Use Testimonials! Many people are self-conscious about trumpeting their own achievements to others in an interview. Although I would argue this is the time to do it… well. It's not bragging when you're sticking to facts. However, one way to do this very effectively while not sounding boastful is when you're quoting someone else's comments about you. Use feedback you've gotten from others, whether from survey's you've done when preparing for this, comments or kudos you've received in your previous position, or from previous performance reviews.

When you say something like… "In preparing for my job search, I went back to previous co-workers and managers asking them what they thought my strengths in my position were, I reviewed my previous performance reviews, and I took assessment tests. Some of the comments I received were…"  It's much more powerful than simply stating a lot of opinions about yourself. It shows you took extra steps to prepare, and it effectively comes across as a third-party testimonial, and that carries much more weight. It also takes the monkey off your back since it sounds less like bragging, but rather simply conveying what others have said.

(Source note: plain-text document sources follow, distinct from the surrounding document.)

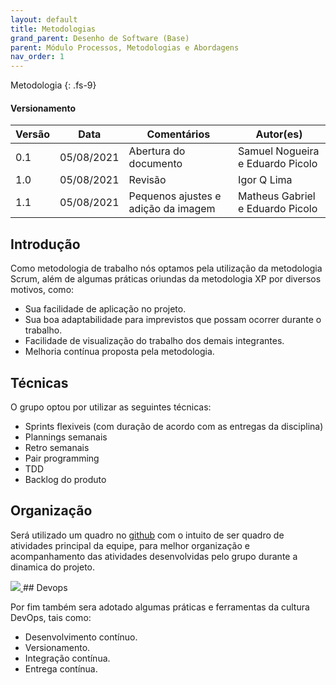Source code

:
 ```yaml
---
layout: default
title: Metodologias
grand_parent: Desenho de Software (Base)
parent: Módulo Processos, Metodologias e Abordagens
nav_order: 1
---
```


Metodologia
{: .fs-9}

#### Versionamento

| Versão | Data       | Comentários                   | Autor(es)                                      |
| ------ | ---------- | ----------------------------- | ---------------------------------------------- |
| 0.1    | 05/08/2021 | Abertura do documento         | Samuel Nogueira e Eduardo Picolo               |
| 1.0    | 05/08/2021 | Revisão                       | Igor Q Lima                                    |
| 1.1    | 05/08/2021 | Pequenos ajustes e adição da imagem | Matheus Gabriel e Eduardo Picolo |

## Introdução

Como metodologia de trabalho nós optamos pela utilização da metodologia Scrum, além de algumas práticas oriundas da metodologia XP 
por diversos motivos, como:

* Sua facilidade de aplicação no projeto.
* Sua boa adaptabilidade para imprevistos que possam ocorrer durante o trabalho.
* Facilidade de visualização do trabalho dos demais integrantes.
* Melhoria contínua proposta pela metodologia.

## Técnicas 

O grupo optou por utilizar as seguintes técnicas:

* Sprints flexiveis (com duração de acordo com as entregas da disciplina)
* Plannings semanais
* Retro semanais
* Pair programming
* TDD
* Backlog do produto

## Organização

Será utilizado um quadro no [github](https://github.com/UnBArqDsw2021-1/2021.1_G7_Mychine_docs/projects/1) com o intuito de ser 
quadro de atividades principal da equipe, para melhor organização e acompanhamento das atividades desenvolvidas pelo grupo durante
a dinamica do projeto.

<a href="{{ site.baseurl }}/assets/images/kanban.jpg" data-toggle="lightbox" > 
    <img src="{{ site.baseurl }}/assets/images/kanban.jpg" class="img-fluid" />
</a>
## Devops

Por fim também sera adotado algumas práticas e ferramentas da cultura DevOps, tais como: 

* Desenvolvimento contínuo.
* Versionamento.
* Integração contínua.
* Entrega contínua.
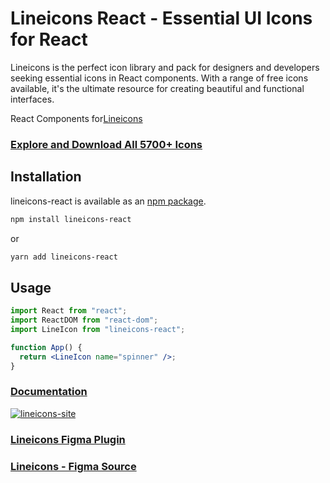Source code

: # Lineicons React - Essential UI Icons for React

Lineicons is the perfect icon library and pack for designers and developers seeking essential icons in React components. With a range of free icons available, it's the ultimate resource for creating beautiful and functional interfaces.

React Components for[Lineicons](https://lineicons.com)

### [Explore and Download All 5700+ Icons](https://lineicons.com/)

## Installation

lineicons-react is available as an [npm package](https://www.npmjs.com/package/lineicons-react).

```sh
npm install lineicons-react
```

or

```sh
yarn add lineicons-react
```

## Usage

```jsx
import React from "react";
import ReactDOM from "react-dom";
import LineIcon from "lineicons-react";

function App() {
  return <LineIcon name="spinner" />;
}
```

### [Documentation](https://lineicons.com/docs)


[![lineicons-site](https://content.lineicons.com/wp-content/uploads/2023/01/lineicons-4.png)](https://lineicons.com/)

### [Lineicons Figma Plugin](https://www.figma.com/community/plugin/1217738304122072948/Lineicons)

### [Lineicons - Figma Source](https://www.figma.com/community/file/1198194066179400874)
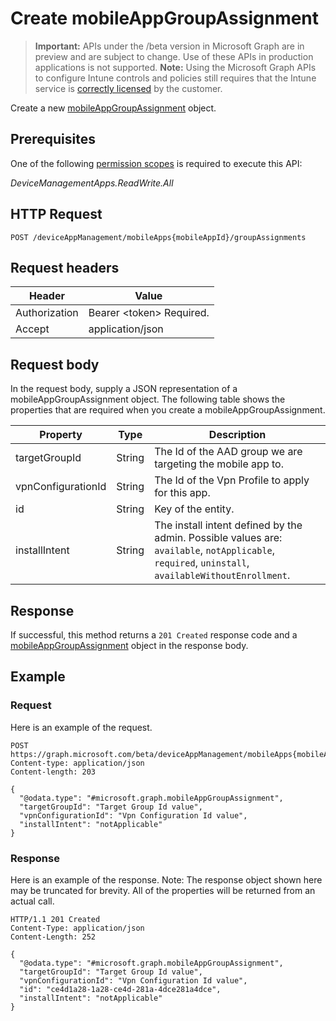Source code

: ﻿# Create mobileAppGroupAssignment

> **Important:** APIs under the /beta version in Microsoft Graph are in preview and are subject to change. Use of these APIs in production applications is not supported.
> **Note:** Using the Microsoft Graph APIs to configure Intune controls and policies still requires that the Intune service is [correctly licensed](https://go.microsoft.com/fwlink/?linkid=839381) by the customer.

Create a new [mobileAppGroupAssignment](https://developer.microsoft.com/en-us/graph/docs/api-reference/beta/api/resources/intune_apps_mobileappgroupassignment.md) object.
## Prerequisites
One of the following [permission scopes](https://developer.microsoft.com/en-us/graph/docs/authorization/permission_scopes) is required to execute this API:

*DeviceManagementApps.ReadWrite.All*
## HTTP Request
<!-- {
  "blockType": "ignored"
}
-->
```http
POST /deviceAppManagement/mobileApps{mobileAppId}/groupAssignments
```

## Request headers
|Header|Value|
|---|---|
|Authorization|Bearer &lt;token&gt; Required.|
|Accept|application/json|

## Request body
In the request body, supply a JSON representation of a mobileAppGroupAssignment object.
The following table shows the properties that are required when you create a mobileAppGroupAssignment.

|Property|Type|Description|
|---|---|---|
|targetGroupId|String|The Id of the AAD group we are targeting the mobile app to.|
|vpnConfigurationId|String|The Id of the Vpn Profile to apply for this app.|
|id|String|Key of the entity.|
|installIntent|String|The install intent defined by the admin. Possible values are: `available`, `notApplicable`, `required`, `uninstall`, `availableWithoutEnrollment`.|



## Response
If successful, this method returns a `201 Created` response code and a [mobileAppGroupAssignment](https://developer.microsoft.com/en-us/graph/docs/api-reference/beta/api/resources/intune_apps_mobileappgroupassignment.md) object in the response body.

## Example
### Request
Here is an example of the request.
```http
POST https://graph.microsoft.com/beta/deviceAppManagement/mobileApps{mobileAppId}/groupAssignments
Content-type: application/json
Content-length: 203

{
  "@odata.type": "#microsoft.graph.mobileAppGroupAssignment",
  "targetGroupId": "Target Group Id value",
  "vpnConfigurationId": "Vpn Configuration Id value",
  "installIntent": "notApplicable"
}
```

### Response
Here is an example of the response. Note: The response object shown here may be truncated for brevity. All of the properties will be returned from an actual call.
```http
HTTP/1.1 201 Created
Content-Type: application/json
Content-Length: 252

{
  "@odata.type": "#microsoft.graph.mobileAppGroupAssignment",
  "targetGroupId": "Target Group Id value",
  "vpnConfigurationId": "Vpn Configuration Id value",
  "id": "ce4d1a28-1a28-ce4d-281a-4dce281a4dce",
  "installIntent": "notApplicable"
}
```



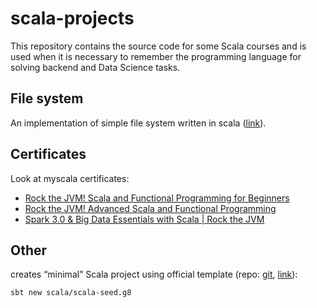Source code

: # scala-projects

This repository contains the source code for some Scala courses and is used when it is necessary to remember the programming language for solving backend and Data Science tasks.

## File system
An implementation of simple file system written in scala ([link](https://github.com/vsushko/scala-projects/tree/master/filesystem)).

## Certificates
Look at myscala certificates:
- [Rock the JVM! Scala and Functional Programming for Beginners](https://www.udemy.com/certificate/UC-B7QQ7EV7/)
- [Rock the JVM! Advanced Scala and Functional Programming](https://www.udemy.com/certificate/UC-T9KM27C1/)
- [Spark 3.0 & Big Data Essentials with Scala | Rock the JVM](https://www.udemy.com/certificate/UC-a985778e-add1-4774-b4e3-aafc603e95cd/)

## Other
creates “minimal” Scala project using official template (repo: [git](https://github.com/scala/scala-seed.g8), [link](http://www.foundweekends.org/giter8)):
```
sbt new scala/scala-seed.g8
```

Use Examples! It's one thing to say that "effective time management" is one of your strengths, and another to say "I've learned to fully use my calendar and task list to keep myself on track and focused throughout the day, and it's made me more productive." The first statement is a vague opinion. The second statement gives a specific illustration of what kind of time management you're referring to and how you do it. Examples that show your strengths in practice and what the advantage is (i.e. "made me more productive), are much more convincing and effective than simply using subjective, self-descriptive words. If you're a wizard with corporate tax software then say so, and don't just say you're good at bookkeeping. Examples are powerful!

Tailor It! For each interview you go to, you should make a point to know what the most important requirements are and then tailor your responses to best address their concerns. You may have a particular strength in mind. However, if it has little or no bearing to that particular job, it's not going to have much impact. Figure out which strengths you have that mean the most for that role, or tailor how you describe your strength in a way that applies directly to the position.

For example… if you are interviewing for an Accounting position where the company is planning on implementing new Accounting and Finance software…

You might have said: "I have strong communication skills."

However, a more effective answer might be: "Previous co-workers have told me I'm very effective at making complex concepts simple to understand, which is useful when communicating with other areas of the company, like IT, when trying to explain functional requirements for new systems."

The first statement uses subjective, self-descriptive words. The second statement uses a testimonial, a specific statement, and a benefit directly tailored for the position.

Be Prepared! In order to do all this well… you will not be able to simply come up with answers 'off the cuff'! It takes preparation and practice. As I coach job seekers regularly… write out answers in advance, practice them, hone them, practice them again and again. The more you practice saying them out loud, the easier, and more naturally they will come out in the interview. Preparation is key to presenting yourself as professionally and as effectively as you can.